Children’s book author and illustrator Melissa Sweet drew on UConn puppetry sources for her celebrated new children’s book Balloons over Broadway: The True Story of the Puppeteer of Macy’s Parade, which chronicles the story of legendary American puppeteer Tony Sarg and his 1920s invention of the inflatable puppets for Macy’s Thanksgiving Day parades.
Sweet, who did much of her research for the book at the The Nantucket Historical Association, the home of a large Tony Sarg collection, conferred with both Puppet Arts head Bart Roccoberton and Ballard Institute director John Bell to better understand Sarg’s innovative work from a puppeteer’s perspective. Sarg, the most innovative and influential American puppeteer in the first half of the 20th century, was designing store windows and newspaper advertisements for Macy’s when the company asked him to create puppets for a new concept: a Thanksgiving Day parade. Sarg’s designs for giant inflatable puppets have made the parade one of the most popular public spectacles in modern culture.

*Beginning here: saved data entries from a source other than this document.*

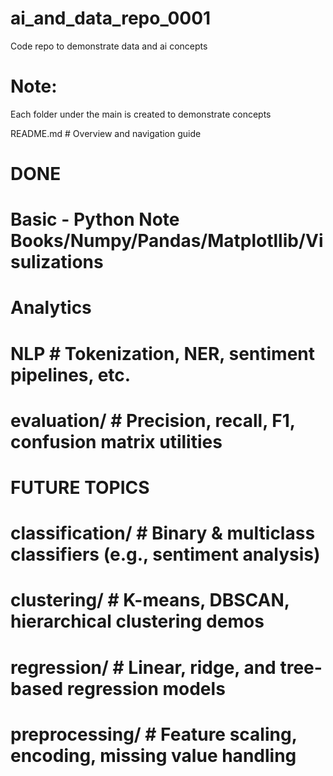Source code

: # ai_and_data_repo_0001
Code repo to demonstrate data and ai concepts

# Note:
Each folder under the main is created to demonstrate concepts

README.md              # Overview and navigation guide

# DONE
# Basic - Python Note Books/Numpy/Pandas/Matplotllib/Visulizations
# Analytics 
# NLP                   # Tokenization, NER, sentiment pipelines, etc.
# evaluation/            # Precision, recall, F1, confusion matrix utilities

# FUTURE TOPICS
# classification/        # Binary & multiclass classifiers (e.g., sentiment analysis)
# clustering/            # K-means, DBSCAN, hierarchical clustering demos
# regression/            # Linear, ridge, and tree-based regression models
# preprocessing/         # Feature scaling, encoding, missing value handling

With captivating drawings and collages Sweet patiently and clearly tells the story of how Sarg’s experience with string marionettes allowed him to make a creative and conceptual leap to a new art form: helium-filled inflatable puppets operated from below–in other words, upside-down marionettes. Sweet’s book has received glowing reviews from Publisher’s Weekly and from New York Times Book Review critic Pete Hamill, who wrote that Sweet’s “brilliant combination of collage, design, illustration and text gives Balloons Over Broadway an amazing richness,” adding that no one who reads the book “will ever see the parade in the same way.”